═══ Supplied data ═══
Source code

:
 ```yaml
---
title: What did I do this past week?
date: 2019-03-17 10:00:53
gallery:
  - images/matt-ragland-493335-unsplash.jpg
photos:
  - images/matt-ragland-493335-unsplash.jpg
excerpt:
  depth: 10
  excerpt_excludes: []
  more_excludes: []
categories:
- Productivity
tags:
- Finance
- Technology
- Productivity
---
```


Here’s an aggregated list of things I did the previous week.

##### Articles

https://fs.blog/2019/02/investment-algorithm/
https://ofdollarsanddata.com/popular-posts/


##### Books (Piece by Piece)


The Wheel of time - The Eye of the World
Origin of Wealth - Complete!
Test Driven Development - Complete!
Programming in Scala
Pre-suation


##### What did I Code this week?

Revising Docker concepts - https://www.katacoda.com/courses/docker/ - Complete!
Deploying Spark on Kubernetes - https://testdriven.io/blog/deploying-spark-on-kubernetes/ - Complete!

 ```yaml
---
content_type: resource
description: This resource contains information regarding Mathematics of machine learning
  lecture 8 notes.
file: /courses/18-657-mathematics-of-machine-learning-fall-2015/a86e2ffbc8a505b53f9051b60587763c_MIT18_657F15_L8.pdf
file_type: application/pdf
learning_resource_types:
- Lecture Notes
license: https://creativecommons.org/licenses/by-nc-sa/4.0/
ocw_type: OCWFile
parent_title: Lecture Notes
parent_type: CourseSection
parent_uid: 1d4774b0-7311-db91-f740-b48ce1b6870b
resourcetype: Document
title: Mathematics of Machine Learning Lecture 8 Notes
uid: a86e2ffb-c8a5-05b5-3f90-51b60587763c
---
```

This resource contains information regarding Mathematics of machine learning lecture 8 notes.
═══
═══ Supplied data ═══
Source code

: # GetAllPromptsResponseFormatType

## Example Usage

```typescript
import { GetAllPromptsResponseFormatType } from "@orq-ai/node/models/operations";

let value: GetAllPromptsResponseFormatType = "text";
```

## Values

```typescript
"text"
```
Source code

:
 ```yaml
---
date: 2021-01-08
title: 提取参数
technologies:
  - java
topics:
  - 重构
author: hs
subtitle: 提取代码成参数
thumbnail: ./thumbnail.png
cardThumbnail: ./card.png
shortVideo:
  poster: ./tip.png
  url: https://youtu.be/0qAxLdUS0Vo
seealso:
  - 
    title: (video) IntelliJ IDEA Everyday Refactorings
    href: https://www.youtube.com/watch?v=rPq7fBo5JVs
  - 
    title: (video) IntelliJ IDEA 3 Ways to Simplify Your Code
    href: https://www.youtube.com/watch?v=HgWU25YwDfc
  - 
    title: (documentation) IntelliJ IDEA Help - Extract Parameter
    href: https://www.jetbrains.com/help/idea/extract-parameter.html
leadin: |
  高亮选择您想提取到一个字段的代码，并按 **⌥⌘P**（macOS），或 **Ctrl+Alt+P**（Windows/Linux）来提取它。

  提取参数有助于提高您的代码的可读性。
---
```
═══
How to complete this task:
Show all lines above holding "week".

Output for this task:
title: What did I do this past week?
Here’s an aggregated list of things I did the previous week.
##### What did I Code this week?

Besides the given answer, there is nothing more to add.